- _EXERCISE BRIEF_
All that should come back is the lines of the data below from the one containing "その寺男の爺というのがひどく" to the one containing "その峠茶屋の爺さんが即ち今度", inclusive, exactly as they stand.
• • • • • • •
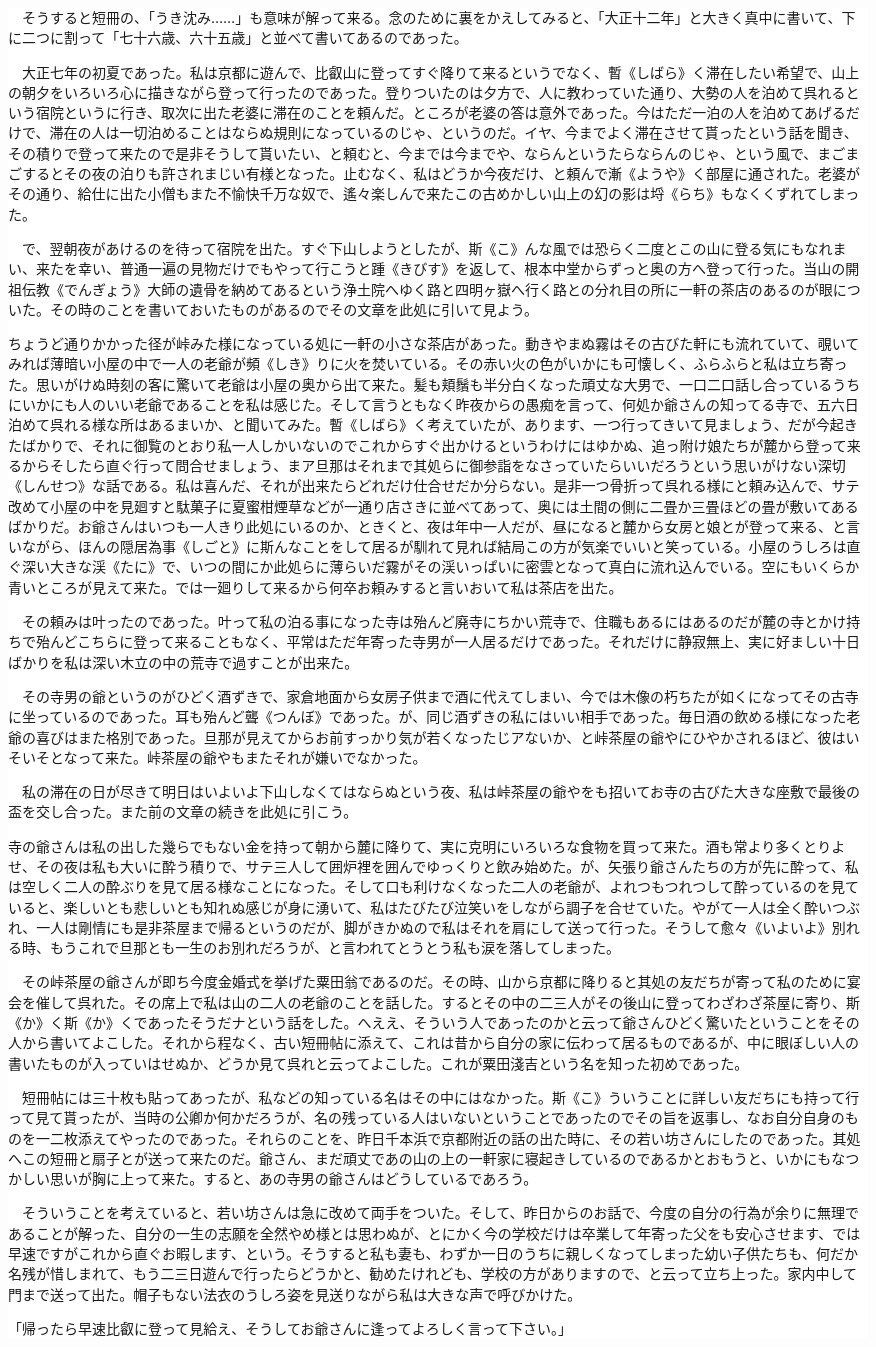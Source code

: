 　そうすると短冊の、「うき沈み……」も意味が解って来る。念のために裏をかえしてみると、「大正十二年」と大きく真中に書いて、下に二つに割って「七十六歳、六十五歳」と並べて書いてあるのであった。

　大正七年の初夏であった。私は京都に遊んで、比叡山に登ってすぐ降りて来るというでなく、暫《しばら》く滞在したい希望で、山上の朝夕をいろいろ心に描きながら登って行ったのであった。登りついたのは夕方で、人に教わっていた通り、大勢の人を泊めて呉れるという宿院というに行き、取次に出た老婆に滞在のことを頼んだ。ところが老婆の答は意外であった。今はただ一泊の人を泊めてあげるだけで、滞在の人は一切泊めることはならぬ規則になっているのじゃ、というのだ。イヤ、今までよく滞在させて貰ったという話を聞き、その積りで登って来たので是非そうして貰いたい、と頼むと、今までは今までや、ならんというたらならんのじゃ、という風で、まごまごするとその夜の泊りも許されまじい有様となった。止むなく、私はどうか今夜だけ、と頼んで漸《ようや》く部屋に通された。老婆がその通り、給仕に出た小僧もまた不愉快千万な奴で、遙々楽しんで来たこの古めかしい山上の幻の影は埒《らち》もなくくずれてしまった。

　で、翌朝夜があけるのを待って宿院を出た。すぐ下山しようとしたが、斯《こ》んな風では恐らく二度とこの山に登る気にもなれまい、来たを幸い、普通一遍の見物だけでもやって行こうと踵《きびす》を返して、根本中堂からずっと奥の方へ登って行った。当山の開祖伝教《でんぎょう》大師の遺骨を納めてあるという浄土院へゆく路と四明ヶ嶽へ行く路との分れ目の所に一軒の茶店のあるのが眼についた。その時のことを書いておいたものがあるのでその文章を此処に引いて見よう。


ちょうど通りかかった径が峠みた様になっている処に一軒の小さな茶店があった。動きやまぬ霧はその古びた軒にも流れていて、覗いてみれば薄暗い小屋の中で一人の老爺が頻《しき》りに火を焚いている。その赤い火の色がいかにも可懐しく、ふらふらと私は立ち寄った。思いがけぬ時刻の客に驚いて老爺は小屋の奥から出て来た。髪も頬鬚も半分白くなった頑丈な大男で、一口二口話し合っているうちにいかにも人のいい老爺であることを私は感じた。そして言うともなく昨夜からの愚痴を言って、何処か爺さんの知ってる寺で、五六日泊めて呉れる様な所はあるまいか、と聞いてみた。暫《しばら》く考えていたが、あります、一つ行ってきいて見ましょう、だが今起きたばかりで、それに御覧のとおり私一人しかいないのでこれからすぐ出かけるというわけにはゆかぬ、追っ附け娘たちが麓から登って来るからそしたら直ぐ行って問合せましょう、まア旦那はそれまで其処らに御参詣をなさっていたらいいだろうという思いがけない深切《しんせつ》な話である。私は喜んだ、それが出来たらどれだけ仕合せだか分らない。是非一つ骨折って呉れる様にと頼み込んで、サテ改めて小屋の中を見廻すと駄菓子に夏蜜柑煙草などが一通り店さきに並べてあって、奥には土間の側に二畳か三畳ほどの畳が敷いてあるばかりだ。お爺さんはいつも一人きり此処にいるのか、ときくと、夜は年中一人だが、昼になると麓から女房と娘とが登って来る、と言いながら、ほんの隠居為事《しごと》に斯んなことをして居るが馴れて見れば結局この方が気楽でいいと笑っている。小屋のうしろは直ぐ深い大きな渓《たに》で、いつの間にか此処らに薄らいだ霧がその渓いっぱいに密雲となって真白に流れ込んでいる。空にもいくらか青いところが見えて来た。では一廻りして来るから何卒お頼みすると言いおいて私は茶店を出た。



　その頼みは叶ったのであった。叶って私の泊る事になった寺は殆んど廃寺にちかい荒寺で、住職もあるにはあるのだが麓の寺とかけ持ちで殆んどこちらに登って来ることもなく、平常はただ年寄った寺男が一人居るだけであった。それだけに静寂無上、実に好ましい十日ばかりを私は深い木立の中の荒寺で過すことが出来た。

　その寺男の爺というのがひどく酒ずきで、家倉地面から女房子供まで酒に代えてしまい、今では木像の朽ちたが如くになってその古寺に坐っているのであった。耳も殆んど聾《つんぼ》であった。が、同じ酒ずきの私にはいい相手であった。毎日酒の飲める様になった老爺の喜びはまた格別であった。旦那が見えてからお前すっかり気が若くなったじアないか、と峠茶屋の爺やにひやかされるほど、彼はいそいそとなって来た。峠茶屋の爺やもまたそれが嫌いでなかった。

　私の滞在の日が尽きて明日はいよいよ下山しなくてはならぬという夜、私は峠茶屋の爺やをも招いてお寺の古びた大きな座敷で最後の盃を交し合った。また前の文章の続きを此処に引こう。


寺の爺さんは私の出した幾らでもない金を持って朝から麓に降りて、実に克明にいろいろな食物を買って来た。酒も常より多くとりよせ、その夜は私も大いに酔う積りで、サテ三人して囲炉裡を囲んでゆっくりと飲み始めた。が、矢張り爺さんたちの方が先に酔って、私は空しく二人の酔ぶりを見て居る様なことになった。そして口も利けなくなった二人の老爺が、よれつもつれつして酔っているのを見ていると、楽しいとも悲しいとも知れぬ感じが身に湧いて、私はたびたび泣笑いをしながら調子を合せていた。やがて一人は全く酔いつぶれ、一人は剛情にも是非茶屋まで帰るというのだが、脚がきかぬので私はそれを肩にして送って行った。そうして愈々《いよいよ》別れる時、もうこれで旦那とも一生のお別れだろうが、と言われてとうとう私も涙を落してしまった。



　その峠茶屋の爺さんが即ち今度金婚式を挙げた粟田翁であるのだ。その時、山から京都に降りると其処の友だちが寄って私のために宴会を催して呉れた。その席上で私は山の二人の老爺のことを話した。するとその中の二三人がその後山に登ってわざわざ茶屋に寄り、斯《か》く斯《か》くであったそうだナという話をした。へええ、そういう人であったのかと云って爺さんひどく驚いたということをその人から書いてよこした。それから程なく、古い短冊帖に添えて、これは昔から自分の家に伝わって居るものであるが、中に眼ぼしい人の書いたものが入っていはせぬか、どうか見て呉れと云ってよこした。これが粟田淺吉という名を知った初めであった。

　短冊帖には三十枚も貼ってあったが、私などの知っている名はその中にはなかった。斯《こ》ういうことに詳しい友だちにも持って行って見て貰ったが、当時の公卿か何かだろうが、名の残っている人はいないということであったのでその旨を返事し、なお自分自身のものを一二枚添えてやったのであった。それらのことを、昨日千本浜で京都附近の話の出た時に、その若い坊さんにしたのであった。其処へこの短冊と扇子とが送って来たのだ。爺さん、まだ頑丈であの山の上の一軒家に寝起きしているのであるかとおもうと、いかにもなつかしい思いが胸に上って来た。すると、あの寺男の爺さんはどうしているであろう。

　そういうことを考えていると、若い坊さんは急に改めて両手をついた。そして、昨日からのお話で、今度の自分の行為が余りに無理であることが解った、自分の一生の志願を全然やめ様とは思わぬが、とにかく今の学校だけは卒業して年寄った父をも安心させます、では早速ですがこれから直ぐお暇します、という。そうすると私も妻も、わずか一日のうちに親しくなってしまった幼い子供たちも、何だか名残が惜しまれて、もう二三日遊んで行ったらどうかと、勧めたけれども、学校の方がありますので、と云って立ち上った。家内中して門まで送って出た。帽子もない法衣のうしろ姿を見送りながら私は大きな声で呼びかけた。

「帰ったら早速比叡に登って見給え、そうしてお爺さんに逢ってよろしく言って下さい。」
• • • • • • •
- _WRITTEN SOLUTION_
　その寺男の爺というのがひどく酒ずきで、家倉地面から女房子供まで酒に代えてしまい、今では木像の朽ちたが如くになってその古寺に坐っているのであった。耳も殆んど聾《つんぼ》であった。が、同じ酒ずきの私にはいい相手であった。毎日酒の飲める様になった老爺の喜びはまた格別であった。旦那が見えてからお前すっかり気が若くなったじアないか、と峠茶屋の爺やにひやかされるほど、彼はいそいそとなって来た。峠茶屋の爺やもまたそれが嫌いでなかった。

　私の滞在の日が尽きて明日はいよいよ下山しなくてはならぬという夜、私は峠茶屋の爺やをも招いてお寺の古びた大きな座敷で最後の盃を交し合った。また前の文章の続きを此処に引こう。


寺の爺さんは私の出した幾らでもない金を持って朝から麓に降りて、実に克明にいろいろな食物を買って来た。酒も常より多くとりよせ、その夜は私も大いに酔う積りで、サテ三人して囲炉裡を囲んでゆっくりと飲み始めた。が、矢張り爺さんたちの方が先に酔って、私は空しく二人の酔ぶりを見て居る様なことになった。そして口も利けなくなった二人の老爺が、よれつもつれつして酔っているのを見ていると、楽しいとも悲しいとも知れぬ感じが身に湧いて、私はたびたび泣笑いをしながら調子を合せていた。やがて一人は全く酔いつぶれ、一人は剛情にも是非茶屋まで帰るというのだが、脚がきかぬので私はそれを肩にして送って行った。そうして愈々《いよいよ》別れる時、もうこれで旦那とも一生のお別れだろうが、と言われてとうとう私も涙を落してしまった。



　その峠茶屋の爺さんが即ち今度金婚式を挙げた粟田翁であるのだ。その時、山から京都に降りると其処の友だちが寄って私のために宴会を催して呉れた。その席上で私は山の二人の老爺のことを話した。するとその中の二三人がその後山に登ってわざわざ茶屋に寄り、斯《か》く斯《か》くであったそうだナという話をした。へええ、そういう人であったのかと云って爺さんひどく驚いたということをその人から書いてよこした。それから程なく、古い短冊帖に添えて、これは昔から自分の家に伝わって居るものであるが、中に眼ぼしい人の書いたものが入っていはせぬか、どうか見て呉れと云ってよこした。これが粟田淺吉という名を知った初めであった。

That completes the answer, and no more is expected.